Opinion
No. 3492.
October 4, 1930.
George L. Reese, Jr., of Roswell, for complainants.
G.E. Duffy, E.A. Boyd, and R.S. Outlaw, all of Chicago, Ill., W.C. Reid, of Albuquerque, Del Harrington, of El Paso, Tex., and H.C. Barron, of Chicago, Ill. (E.E. McInnis, of Chicago, Ill., of counsel), for defendants.
OPINION OF THE COURT
After a rehearing, we have concluded that the original opinion should be withdrawn, and it is so ordered.
By complaint before the corporation commission, certain dealers in coal have charged that the rates from Dawson, Gallup, and Waldo to Albuquerque, Los Lunas, and Belen, in this state, are unjust, unreasonable, and too high on that commodity, and have prayed that reasonable rates be fixed. After hearing the parties and taking testimony, the commission found that existing rates were unreasonably high and ordered a new set of rates on the several grades of coal between the points mentioned, which order the carriers have, by removal, brought here under article 11, § 7, of the Constitution.
Both parties refer to the scale prescribed by the interstate commerce commission in the case of Holmes Hallowell Co. v.

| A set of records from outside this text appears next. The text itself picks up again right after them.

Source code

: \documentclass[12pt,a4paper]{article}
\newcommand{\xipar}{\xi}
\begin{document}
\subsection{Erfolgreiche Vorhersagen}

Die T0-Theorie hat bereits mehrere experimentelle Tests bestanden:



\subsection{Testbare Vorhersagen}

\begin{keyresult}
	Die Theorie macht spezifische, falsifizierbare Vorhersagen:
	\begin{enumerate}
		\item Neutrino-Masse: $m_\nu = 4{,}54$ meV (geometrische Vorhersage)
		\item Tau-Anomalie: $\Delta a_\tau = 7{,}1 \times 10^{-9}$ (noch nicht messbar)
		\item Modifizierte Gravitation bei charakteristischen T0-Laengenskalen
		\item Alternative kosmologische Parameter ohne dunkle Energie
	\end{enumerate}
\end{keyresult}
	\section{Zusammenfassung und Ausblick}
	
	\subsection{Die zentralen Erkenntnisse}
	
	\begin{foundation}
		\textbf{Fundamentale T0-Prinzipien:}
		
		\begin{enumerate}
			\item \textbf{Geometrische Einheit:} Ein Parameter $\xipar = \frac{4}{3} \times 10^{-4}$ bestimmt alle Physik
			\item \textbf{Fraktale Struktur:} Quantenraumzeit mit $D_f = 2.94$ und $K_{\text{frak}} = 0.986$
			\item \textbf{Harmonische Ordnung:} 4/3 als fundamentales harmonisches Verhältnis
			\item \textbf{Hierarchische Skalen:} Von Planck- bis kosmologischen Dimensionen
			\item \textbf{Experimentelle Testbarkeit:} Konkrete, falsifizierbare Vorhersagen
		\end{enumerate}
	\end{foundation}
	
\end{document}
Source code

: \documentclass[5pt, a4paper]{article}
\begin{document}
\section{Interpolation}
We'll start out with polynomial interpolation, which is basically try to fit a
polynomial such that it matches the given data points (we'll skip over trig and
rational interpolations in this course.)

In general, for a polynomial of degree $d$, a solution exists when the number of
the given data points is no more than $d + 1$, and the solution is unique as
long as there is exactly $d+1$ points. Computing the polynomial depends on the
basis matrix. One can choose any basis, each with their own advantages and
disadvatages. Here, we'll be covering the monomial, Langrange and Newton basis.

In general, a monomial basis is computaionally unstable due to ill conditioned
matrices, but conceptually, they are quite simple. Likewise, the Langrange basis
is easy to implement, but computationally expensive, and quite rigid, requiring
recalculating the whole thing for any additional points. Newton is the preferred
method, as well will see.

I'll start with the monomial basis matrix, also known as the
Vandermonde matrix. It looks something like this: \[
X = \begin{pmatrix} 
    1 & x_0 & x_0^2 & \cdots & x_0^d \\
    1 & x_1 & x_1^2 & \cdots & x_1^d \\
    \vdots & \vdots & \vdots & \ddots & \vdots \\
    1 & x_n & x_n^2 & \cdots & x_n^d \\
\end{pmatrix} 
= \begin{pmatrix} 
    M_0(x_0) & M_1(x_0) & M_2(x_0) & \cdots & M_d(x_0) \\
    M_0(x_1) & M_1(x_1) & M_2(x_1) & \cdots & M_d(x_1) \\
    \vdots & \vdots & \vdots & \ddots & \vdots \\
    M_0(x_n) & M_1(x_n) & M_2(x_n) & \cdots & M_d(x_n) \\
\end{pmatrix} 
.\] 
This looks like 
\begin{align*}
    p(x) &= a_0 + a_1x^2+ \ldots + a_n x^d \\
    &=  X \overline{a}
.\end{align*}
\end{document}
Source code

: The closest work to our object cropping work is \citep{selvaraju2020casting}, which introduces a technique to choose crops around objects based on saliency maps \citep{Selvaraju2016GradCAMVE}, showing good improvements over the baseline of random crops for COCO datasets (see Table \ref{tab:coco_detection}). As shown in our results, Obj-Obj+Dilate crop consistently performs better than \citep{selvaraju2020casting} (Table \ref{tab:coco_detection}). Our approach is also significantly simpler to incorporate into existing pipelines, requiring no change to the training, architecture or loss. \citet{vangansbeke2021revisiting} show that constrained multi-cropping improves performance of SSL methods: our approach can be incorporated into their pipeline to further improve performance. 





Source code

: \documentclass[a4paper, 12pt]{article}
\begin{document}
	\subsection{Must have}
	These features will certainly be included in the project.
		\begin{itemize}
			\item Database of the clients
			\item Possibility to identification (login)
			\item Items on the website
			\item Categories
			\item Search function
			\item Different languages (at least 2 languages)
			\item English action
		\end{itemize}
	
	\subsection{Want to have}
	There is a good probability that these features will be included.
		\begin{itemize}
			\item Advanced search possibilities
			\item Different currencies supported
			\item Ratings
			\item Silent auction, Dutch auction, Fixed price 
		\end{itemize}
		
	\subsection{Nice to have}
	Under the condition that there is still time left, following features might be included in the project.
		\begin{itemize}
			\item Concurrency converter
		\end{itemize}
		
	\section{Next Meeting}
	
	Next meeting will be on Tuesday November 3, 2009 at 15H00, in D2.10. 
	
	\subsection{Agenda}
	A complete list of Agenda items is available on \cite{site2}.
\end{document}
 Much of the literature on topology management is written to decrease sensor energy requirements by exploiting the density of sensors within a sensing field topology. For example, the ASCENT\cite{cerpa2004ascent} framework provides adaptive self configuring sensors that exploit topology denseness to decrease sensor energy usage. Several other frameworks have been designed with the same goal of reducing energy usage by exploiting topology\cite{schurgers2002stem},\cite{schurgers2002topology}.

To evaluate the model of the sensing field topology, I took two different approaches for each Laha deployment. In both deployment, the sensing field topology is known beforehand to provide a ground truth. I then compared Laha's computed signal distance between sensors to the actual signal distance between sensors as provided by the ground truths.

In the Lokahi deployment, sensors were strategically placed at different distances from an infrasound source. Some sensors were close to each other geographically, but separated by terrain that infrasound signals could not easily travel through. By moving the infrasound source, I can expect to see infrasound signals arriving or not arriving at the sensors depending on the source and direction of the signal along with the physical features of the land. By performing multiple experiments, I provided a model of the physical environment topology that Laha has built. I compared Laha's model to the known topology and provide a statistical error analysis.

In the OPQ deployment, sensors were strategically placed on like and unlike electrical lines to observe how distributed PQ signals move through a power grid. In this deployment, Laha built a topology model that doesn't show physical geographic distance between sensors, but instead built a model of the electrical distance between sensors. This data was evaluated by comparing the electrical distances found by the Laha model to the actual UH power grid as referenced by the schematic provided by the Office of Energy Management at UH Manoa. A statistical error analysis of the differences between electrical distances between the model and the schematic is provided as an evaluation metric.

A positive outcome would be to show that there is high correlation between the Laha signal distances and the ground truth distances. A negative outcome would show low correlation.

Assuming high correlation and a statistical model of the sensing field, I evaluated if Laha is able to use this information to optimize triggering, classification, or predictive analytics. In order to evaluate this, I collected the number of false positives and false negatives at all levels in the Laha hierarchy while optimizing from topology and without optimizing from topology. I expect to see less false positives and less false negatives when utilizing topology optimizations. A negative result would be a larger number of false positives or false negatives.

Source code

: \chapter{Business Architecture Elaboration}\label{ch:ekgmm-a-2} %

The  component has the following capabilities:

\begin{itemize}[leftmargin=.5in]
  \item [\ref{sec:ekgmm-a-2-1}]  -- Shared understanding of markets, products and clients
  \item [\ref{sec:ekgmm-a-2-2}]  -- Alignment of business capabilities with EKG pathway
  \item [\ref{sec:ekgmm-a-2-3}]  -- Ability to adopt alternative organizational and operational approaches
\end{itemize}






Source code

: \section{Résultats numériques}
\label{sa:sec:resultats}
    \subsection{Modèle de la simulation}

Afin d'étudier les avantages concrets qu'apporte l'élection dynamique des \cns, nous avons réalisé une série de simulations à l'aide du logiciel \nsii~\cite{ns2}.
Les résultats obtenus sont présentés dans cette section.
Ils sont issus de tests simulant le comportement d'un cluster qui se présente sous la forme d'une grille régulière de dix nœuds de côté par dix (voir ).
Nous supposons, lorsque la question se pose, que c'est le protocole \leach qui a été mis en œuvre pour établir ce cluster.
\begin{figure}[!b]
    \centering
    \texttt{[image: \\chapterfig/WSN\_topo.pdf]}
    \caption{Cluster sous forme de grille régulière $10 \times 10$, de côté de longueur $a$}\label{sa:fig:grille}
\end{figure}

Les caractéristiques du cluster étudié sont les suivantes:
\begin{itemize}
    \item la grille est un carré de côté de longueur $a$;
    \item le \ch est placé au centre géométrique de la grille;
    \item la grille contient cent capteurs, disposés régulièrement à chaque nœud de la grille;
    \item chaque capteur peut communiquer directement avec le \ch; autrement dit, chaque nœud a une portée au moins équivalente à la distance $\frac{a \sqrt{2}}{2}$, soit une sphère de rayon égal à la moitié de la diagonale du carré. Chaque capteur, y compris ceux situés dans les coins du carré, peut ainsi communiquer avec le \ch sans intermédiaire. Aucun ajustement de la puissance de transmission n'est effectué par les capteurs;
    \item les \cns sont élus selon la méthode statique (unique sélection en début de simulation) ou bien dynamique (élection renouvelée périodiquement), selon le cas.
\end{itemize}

Great Northern Railway Co., 69 I.C.C. 11. The carriers contend that the scale was made to cover an enormous tonnage which moved from Duluth to points in Minnesota and North and South Dakota where transportation conditions were ideal. They say that the mountainous nature of the country over which the shipments here involved must move, considering the grades and curves, the cost of upkeep, the scarcity of traffic, the cost of returning empty cars to the mines, and other conditions which prevail in this territory, all require a greater increase over the Holmes Hallowell scale than the commission allowed. This increase was approximately 12.6 per cent. which the carriers contend is insufficient. They point to the case of Western Coal Rates, 80 I.C.C. 454, wherein they say the interstate commerce commission found rates which were from 17 to 23 per cent. above the scale to be reasonable in this section of the country.
The complainants point to rates on coal in other states and interstate for hauls which are practically the same distance in miles, and say they are as low or lower than those fixed by the commission in this case. They refer to certain Montana rates as being considerably lower than those now before us and say that the conditions of transportation are no better there than here. They dispute the fact that the rates they cite are based on materially different conditions in any of the territories served.
We find nothing in the record which gives us, in dollars and cents, the actual cost of hauling the coal between the destinations involved in the schedule. Nor have we any information as to what portion of the total traffic of the carriers is made up of coal shipments. We are therefore obliged to consider the case upon a basis of comparable rates for similar distances, giving to the difference in operating conditions such weight as the circumstances seem to demand and as the evidence may justify. In the recent case of Gilliland Oil Co. v. A., T. S.F. Ry. Co., 33 N.M. 638, 275 P. 93, we sustained an order of the commission upon testimony of a similar kind.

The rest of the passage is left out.